-- Extracted information follows --

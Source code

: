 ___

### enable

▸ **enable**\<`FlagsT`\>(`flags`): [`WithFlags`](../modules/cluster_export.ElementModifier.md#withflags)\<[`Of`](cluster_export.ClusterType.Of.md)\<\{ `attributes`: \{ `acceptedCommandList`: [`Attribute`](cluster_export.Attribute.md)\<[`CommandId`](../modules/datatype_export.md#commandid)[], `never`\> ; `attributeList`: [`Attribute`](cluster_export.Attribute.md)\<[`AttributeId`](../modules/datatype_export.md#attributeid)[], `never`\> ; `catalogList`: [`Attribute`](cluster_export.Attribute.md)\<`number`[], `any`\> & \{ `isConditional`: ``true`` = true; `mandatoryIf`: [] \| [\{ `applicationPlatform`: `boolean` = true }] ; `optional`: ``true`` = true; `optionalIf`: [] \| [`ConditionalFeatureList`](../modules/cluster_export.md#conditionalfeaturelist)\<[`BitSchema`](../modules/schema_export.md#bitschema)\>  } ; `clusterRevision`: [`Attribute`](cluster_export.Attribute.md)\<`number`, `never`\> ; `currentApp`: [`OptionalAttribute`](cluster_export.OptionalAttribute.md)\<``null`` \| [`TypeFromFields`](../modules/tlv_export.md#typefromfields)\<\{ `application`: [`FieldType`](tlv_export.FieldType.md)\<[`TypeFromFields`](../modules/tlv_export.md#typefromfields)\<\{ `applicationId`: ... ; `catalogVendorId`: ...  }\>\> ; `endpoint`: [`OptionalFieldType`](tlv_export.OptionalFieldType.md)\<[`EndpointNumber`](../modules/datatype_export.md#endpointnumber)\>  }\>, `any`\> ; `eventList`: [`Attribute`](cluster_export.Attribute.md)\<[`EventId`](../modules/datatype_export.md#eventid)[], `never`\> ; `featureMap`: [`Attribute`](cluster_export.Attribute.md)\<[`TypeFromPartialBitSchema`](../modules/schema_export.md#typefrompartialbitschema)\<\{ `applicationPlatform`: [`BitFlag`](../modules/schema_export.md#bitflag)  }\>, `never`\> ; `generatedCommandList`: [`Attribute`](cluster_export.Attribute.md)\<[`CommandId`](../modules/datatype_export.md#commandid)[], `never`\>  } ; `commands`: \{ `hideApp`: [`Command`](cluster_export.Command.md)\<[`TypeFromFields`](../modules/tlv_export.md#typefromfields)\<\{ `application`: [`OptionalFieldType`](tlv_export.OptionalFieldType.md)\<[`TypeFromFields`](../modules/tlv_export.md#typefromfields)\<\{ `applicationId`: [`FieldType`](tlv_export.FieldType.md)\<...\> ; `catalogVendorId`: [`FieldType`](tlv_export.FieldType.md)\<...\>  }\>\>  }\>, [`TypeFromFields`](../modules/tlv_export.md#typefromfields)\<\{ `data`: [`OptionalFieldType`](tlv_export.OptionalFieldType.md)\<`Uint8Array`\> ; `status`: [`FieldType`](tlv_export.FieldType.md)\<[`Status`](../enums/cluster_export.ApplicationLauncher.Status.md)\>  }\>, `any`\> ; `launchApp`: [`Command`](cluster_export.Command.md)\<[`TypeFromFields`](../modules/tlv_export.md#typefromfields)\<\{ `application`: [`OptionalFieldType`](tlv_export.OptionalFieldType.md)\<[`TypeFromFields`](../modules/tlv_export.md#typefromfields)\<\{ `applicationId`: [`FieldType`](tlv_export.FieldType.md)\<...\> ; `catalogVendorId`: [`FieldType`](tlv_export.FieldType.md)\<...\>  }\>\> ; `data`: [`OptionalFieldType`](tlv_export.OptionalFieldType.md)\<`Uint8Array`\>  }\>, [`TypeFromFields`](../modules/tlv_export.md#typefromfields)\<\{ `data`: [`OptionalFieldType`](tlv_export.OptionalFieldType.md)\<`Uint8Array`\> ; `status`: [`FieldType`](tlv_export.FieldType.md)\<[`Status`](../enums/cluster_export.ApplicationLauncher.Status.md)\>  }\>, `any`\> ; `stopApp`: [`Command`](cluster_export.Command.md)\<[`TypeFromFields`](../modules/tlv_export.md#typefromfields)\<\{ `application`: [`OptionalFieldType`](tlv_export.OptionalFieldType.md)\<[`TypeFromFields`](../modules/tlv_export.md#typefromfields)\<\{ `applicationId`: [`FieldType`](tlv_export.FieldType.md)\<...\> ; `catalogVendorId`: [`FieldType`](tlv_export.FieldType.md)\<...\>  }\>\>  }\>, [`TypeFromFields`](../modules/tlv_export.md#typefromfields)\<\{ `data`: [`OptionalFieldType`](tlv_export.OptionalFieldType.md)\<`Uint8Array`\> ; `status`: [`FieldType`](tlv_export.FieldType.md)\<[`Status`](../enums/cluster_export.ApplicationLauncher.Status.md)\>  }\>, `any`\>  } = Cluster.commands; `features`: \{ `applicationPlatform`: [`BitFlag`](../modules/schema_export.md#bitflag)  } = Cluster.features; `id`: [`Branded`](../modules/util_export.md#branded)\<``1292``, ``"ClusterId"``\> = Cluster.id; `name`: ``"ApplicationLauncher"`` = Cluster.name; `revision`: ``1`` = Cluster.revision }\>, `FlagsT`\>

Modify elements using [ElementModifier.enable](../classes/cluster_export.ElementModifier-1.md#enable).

-- Extracted information concluded --
-- Extracted information follows --

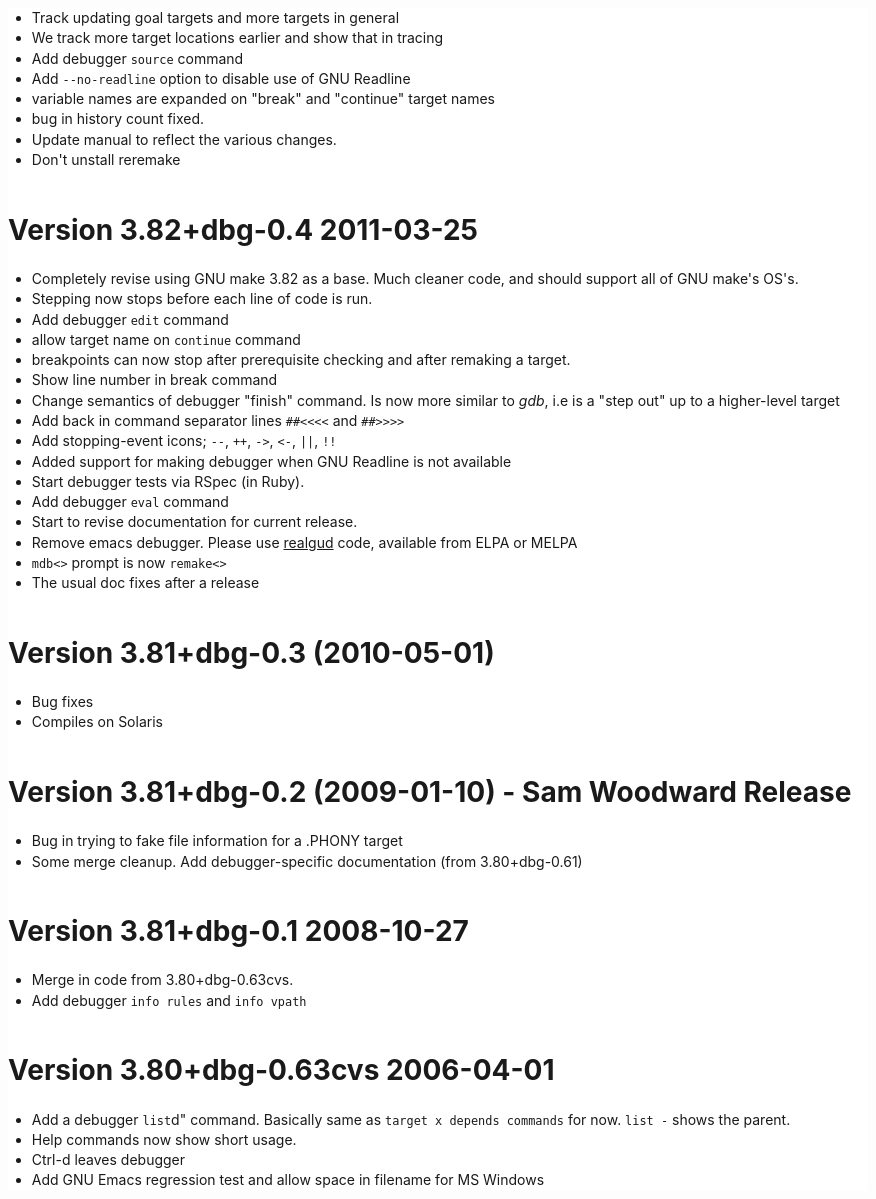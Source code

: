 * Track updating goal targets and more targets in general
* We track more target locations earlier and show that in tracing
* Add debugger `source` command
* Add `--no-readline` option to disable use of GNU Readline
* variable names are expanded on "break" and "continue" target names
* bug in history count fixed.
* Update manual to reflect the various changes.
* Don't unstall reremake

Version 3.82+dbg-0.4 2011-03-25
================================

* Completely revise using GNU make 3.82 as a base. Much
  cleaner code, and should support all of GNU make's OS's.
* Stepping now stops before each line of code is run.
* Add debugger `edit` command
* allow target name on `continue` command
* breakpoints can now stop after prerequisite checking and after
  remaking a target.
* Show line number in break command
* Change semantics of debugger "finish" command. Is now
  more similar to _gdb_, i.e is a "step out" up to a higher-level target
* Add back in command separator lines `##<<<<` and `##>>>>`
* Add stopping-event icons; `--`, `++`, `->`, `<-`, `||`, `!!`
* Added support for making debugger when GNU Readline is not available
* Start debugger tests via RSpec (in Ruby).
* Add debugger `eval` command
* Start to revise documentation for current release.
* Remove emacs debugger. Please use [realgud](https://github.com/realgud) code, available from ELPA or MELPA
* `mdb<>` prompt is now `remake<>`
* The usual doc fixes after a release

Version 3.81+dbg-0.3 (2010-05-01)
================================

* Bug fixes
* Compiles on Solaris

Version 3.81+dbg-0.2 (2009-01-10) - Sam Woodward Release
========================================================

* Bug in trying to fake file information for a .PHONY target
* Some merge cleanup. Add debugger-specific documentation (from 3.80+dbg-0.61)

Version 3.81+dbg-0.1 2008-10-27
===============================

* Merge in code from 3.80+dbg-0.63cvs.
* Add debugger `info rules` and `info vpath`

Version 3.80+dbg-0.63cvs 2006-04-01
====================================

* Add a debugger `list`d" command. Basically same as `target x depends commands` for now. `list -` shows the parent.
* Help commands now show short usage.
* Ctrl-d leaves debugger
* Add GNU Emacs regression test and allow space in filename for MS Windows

-- Extracted information concluded --
-- Extracted information follows --

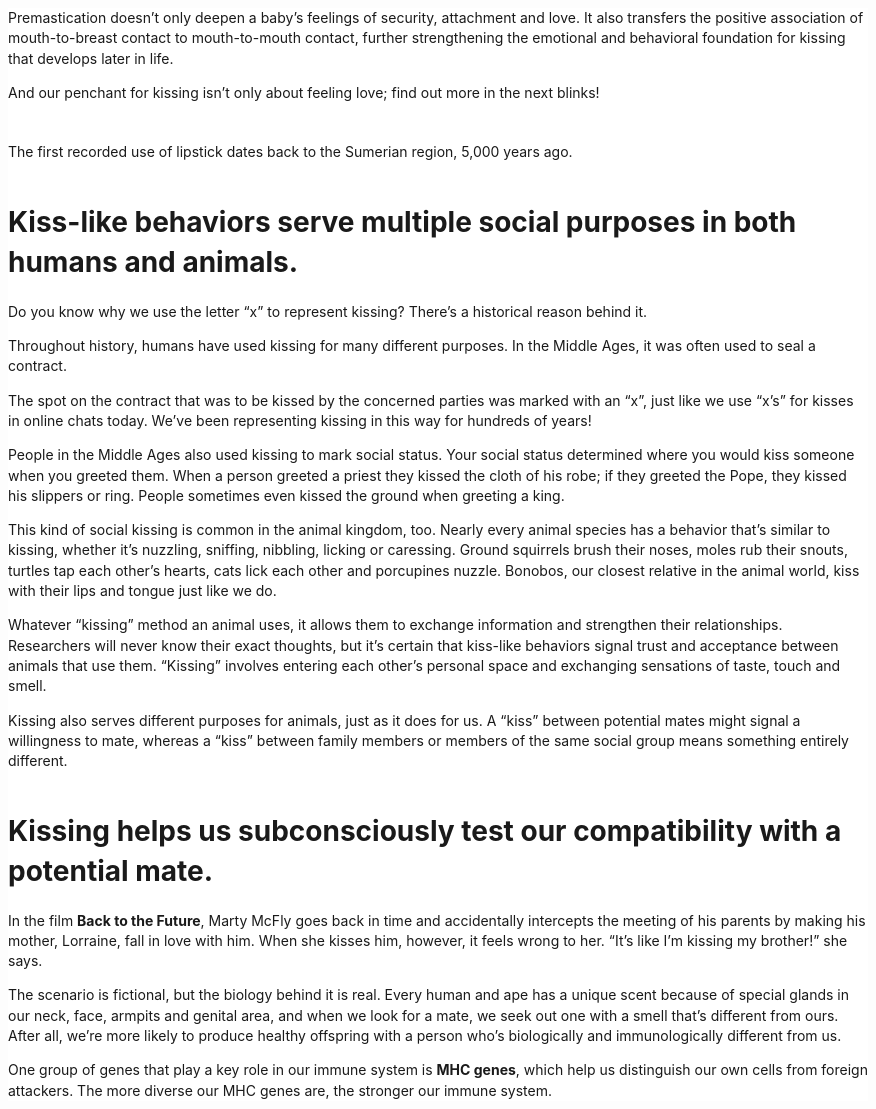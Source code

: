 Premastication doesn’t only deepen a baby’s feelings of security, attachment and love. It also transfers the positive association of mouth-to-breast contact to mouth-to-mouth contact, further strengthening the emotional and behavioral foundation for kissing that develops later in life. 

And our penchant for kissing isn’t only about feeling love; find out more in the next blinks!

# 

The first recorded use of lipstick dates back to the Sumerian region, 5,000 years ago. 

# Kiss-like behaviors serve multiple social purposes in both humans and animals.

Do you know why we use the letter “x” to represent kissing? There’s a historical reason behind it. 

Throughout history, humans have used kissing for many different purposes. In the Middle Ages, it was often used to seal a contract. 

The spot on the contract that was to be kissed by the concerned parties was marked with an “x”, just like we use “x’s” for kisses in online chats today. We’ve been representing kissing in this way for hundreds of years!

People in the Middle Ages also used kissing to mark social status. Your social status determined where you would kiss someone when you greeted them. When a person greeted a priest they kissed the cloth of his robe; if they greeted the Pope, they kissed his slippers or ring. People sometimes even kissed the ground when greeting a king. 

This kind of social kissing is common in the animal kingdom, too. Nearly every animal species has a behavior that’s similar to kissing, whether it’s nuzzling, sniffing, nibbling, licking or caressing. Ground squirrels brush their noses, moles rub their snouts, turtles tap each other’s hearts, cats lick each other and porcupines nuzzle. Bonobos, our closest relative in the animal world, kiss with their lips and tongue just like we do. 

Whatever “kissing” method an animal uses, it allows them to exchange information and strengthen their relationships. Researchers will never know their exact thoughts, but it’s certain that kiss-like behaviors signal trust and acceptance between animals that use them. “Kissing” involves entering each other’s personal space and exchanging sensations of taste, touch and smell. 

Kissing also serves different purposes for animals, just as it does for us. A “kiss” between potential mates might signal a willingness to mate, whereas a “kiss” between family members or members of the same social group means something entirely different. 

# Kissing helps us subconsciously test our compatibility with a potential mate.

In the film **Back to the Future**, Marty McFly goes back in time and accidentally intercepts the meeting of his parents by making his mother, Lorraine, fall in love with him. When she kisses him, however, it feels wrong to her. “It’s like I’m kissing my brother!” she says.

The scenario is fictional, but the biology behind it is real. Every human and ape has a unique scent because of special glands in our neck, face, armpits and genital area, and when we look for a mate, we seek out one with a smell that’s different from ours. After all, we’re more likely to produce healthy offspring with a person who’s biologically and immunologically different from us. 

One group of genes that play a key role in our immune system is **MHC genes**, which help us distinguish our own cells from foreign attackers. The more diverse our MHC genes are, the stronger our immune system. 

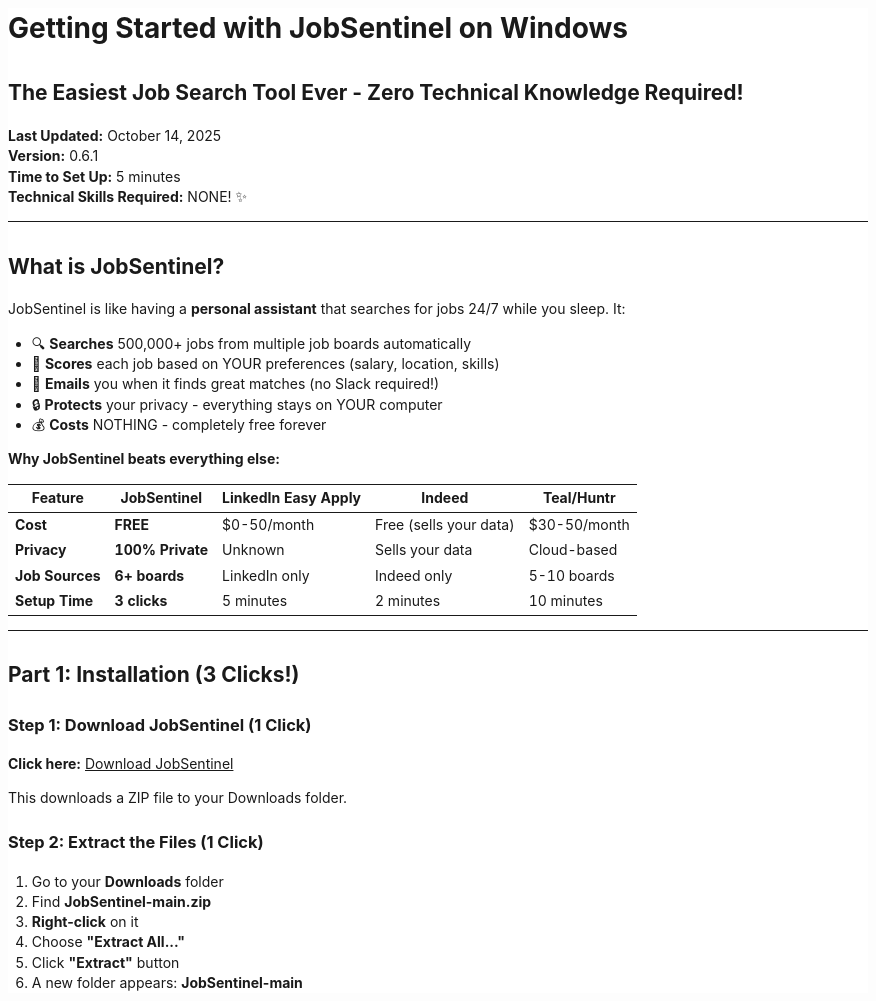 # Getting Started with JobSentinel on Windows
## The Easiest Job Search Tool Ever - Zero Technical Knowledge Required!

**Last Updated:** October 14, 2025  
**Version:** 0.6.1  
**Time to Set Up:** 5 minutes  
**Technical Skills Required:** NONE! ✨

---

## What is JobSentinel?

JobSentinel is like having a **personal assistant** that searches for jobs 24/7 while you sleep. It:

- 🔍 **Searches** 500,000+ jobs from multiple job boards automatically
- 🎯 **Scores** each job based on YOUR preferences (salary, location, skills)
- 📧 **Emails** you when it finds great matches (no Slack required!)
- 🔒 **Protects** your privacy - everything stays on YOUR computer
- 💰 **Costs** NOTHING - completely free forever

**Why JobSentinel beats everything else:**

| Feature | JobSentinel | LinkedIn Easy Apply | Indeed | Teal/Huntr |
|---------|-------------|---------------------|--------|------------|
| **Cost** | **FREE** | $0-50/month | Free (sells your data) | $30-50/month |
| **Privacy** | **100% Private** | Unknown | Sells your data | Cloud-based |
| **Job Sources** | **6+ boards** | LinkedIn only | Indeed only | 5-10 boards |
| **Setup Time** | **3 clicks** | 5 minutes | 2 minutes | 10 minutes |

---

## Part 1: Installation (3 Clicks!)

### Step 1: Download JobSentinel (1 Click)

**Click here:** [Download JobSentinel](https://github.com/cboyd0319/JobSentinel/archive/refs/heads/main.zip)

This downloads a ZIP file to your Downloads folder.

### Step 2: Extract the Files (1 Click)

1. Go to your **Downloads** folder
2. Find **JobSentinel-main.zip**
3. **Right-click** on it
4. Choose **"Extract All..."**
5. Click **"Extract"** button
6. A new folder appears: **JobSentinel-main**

-- Extracted information concluded --

> **What to do**: From the records above, print only the lines between the one holding "cleaner code, and" and the one holding "for MS Windows", inclusive, exactly as they stand.

> **Answer to this exercise**:
  cleaner code, and should support all of GNU make's OS's.
* Stepping now stops before each line of code is run.
* Add debugger `edit` command
* allow target name on `continue` command
* breakpoints can now stop after prerequisite checking and after
  remaking a target.
* Show line number in break command
* Change semantics of debugger "finish" command. Is now
  more similar to _gdb_, i.e is a "step out" up to a higher-level target
* Add back in command separator lines `##<<<<` and `##>>>>`
* Add stopping-event icons; `--`, `++`, `->`, `<-`, `||`, `!!`
* Added support for making debugger when GNU Readline is not available
* Start debugger tests via RSpec (in Ruby).
* Add debugger `eval` command
* Start to revise documentation for current release.
* Remove emacs debugger. Please use [realgud](https://github.com/realgud) code, available from ELPA or MELPA
* `mdb<>` prompt is now `remake<>`
* The usual doc fixes after a release

Version 3.81+dbg-0.3 (2010-05-01)
================================

* Bug fixes
* Compiles on Solaris

Version 3.81+dbg-0.2 (2009-01-10) - Sam Woodward Release
========================================================

* Bug in trying to fake file information for a .PHONY target
* Some merge cleanup. Add debugger-specific documentation (from 3.80+dbg-0.61)

Version 3.81+dbg-0.1 2008-10-27
===============================

* Merge in code from 3.80+dbg-0.63cvs.
* Add debugger `info rules` and `info vpath`

Version 3.80+dbg-0.63cvs 2006-04-01
====================================

* Add a debugger `list`d" command. Basically same as `target x depends commands` for now. `list -` shows the parent.
* Help commands now show short usage.
* Ctrl-d leaves debugger
* Add GNU Emacs regression test and allow space in filename for MS Windows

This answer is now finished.